Last but not least is the Versus mode, and what is truthfully the highlight of the entire package. As much fun as the relaxing Puzzle mode can be as a single-player experience, there's nothing quite like going head to head with other players in Versus mode. In this mode, 2-4 players can play the game together, with four players being split into two teams. The screen is then split right down the middle and the same basic silhouette is given to each player or team. It's then a race to see who can finish their puzzle first, and if you have four players on hand going at it, the two of you can work together in an attempt to beat the other team. Not only is this mode extremely hectic, but it's a lot of fun trying to outrace each other.
The simple Wii Remote pointer makes controlling the game very intuitive and easy to pick up, and while this particular puzzle game isn't going to win many points for originality, the age-old puzzles are still quite fun to play and with the additional gameplay modes, it adds even more variety to the overall package. The multiplayer modes add even more fun to the mix if you can round up an extra player or two to go at it in the Versus mode. At the very least it's proof that you can use a tried-and-true puzzle formula and still manage to keep the experience engaging with the right style and presentation.

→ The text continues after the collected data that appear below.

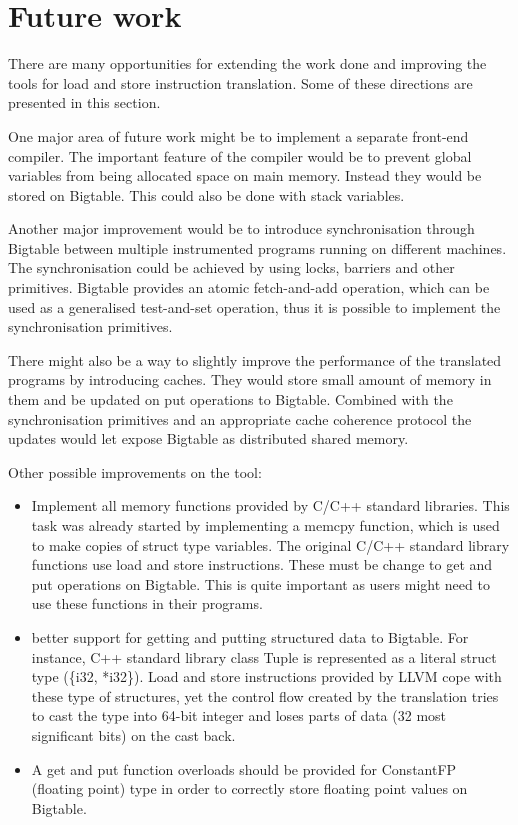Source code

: \documentclass[bsc,frontabs,twoside,singlespacing,parskip,deptreport]{infthesis}     %
\begin{document}
\section{Future work}

There are many opportunities for extending the work done and improving the tools for load and store instruction translation. Some of these directions are presented in this section.

One major area of future work might be to implement a separate front-end compiler. The important feature of the compiler would be to prevent global variables from being allocated space on main memory. Instead they would be stored on Bigtable. This could also be done with stack variables.

Another major improvement would be to introduce synchronisation through Bigtable between multiple instrumented programs running on different machines. The synchronisation could be achieved by using locks, barriers and other primitives. Bigtable provides an atomic fetch-and-add operation, which can be used as a generalised test-and-set operation, thus it is possible to implement the synchronisation primitives.

There might also be a way to slightly improve the performance of the translated programs by introducing caches. They would store small amount of memory in them and be updated on put operations to Bigtable. Combined with the synchronisation primitives and an appropriate cache coherence protocol the updates would let expose Bigtable as distributed shared memory.

Other possible improvements on the tool:
\begin{itemize}
\item
Implement all memory functions provided by C/C++ standard libraries. This task was already started by implementing a memcpy function, which is used to make copies of struct type variables. The original C/C++ standard library functions use load and store instructions. These must be change to get and put operations on Bigtable. This is quite important as users might need to use these functions in their programs.
\item
better support for getting and putting structured data to Bigtable. For instance, C++ standard library class Tuple is represented as a literal struct type (\{i32, *i32\}). Load and store instructions provided by LLVM cope with these type of structures, yet the control flow created by the translation tries to cast the type into 64-bit integer and loses parts of data (32 most significant bits) on the cast back. 
\item
A get and put function overloads should be provided for ConstantFP (floating point) type in order to correctly store floating point values on Bigtable.
\end{itemize}
\end{document}
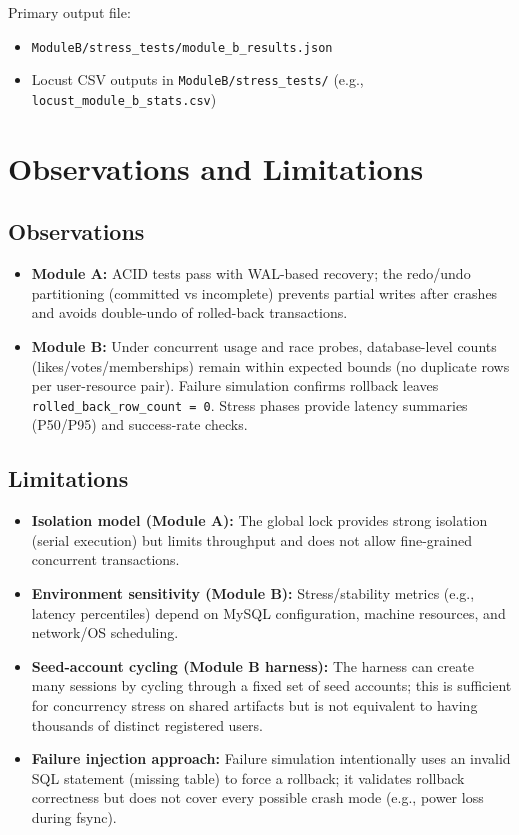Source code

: \documentclass[12pt,a4paper]{article}
\begin{document}
Primary output file:
\begin{itemize}[noitemsep]
  \item \texttt{ModuleB/stress\_tests/module\_b\_results.json}
  \item Locust CSV outputs in \texttt{ModuleB/stress\_tests/} (e.g., \texttt{locust\_module\_b\_stats.csv})
\end{itemize}

\section{Observations and Limitations}

\subsection{Observations}
\begin{itemize}[noitemsep]
  \item \textbf{Module A:} ACID tests pass with WAL-based recovery; the redo/undo partitioning (committed vs incomplete) prevents partial writes after crashes and avoids double-undo of rolled-back transactions.
  \item \textbf{Module B:} Under concurrent usage and race probes, database-level counts (likes/votes/memberships) remain within expected bounds (no duplicate rows per user-resource pair). Failure simulation confirms rollback leaves \texttt{rolled\_back\_row\_count = 0}. Stress phases provide latency summaries (P50/P95) and success-rate checks.
\end{itemize}

\subsection{Limitations}
\begin{itemize}[noitemsep]
  \item \textbf{Isolation model (Module A):} The global lock provides strong isolation (serial execution) but limits throughput and does not allow fine-grained concurrent transactions.
  \item \textbf{Environment sensitivity (Module B):} Stress/stability metrics (e.g., latency percentiles) depend on MySQL configuration, machine resources, and network/OS scheduling.
  \item \textbf{Seed-account cycling (Module B harness):} The harness can create many sessions by cycling through a fixed set of seed accounts; this is sufficient for concurrency stress on shared artifacts but is not equivalent to having thousands of distinct registered users.
  \item \textbf{Failure injection approach:} Failure simulation intentionally uses an invalid SQL statement (missing table) to force a rollback; it validates rollback correctness but does not cover every possible crash mode (e.g., power loss during fsync).
\end{itemize}
\end{document}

The Egyptian theme makes for a great visual presentation in the game and it's clear that the developers went the extra mile to give the game a very polished look. While the main game play area itself is mostly made up of stone polygonal tiles and a silhouette, the backdrops feature beautifully drawn sarcophagi and even a few oddball characters who stand and watch you play. These characters even feature some peculiar animations every so often as you play, with the cobra being the one that's particularly funny to watch. It's just nice to see a developer put in the extra time to give the game a high visual production value, despite the fact that it's just a simple WiiWare puzzle release.
There's no denying that the Egyptian-style soundtrack is catchy and does fit in perfectly with the theme of the game, but the individual music tracks have a tendency to be repeated quite often on the default setting, which can make them a bit tiresome during long playing sessions. Luckily, the developers have included an option in the settings menu that will allow you to change the default music to random, which will give you a good variety of musical tracks during the puzzle levels. It will even change songs in mid-puzzle, if you find yourself taking a bit of extra time on any given challenge. It might seem like a small touch, but it turns out to really save what is initially a fairly repetitive musical presentation.
It would be easy to dismiss Neves Plus as nothing more than another feeble attempt to cash in on an age-old puzzle idea, but if you approach it with that attitude, you're likely to miss out on what is ultimately a very charming puzzle experience. It might not be the most original gaming experience out there, but it's got enough style and versatility to make it worth your 600 Nintendo Points. It's certainly a lot better than some of the more original puzzle releases we've seen on the service so far.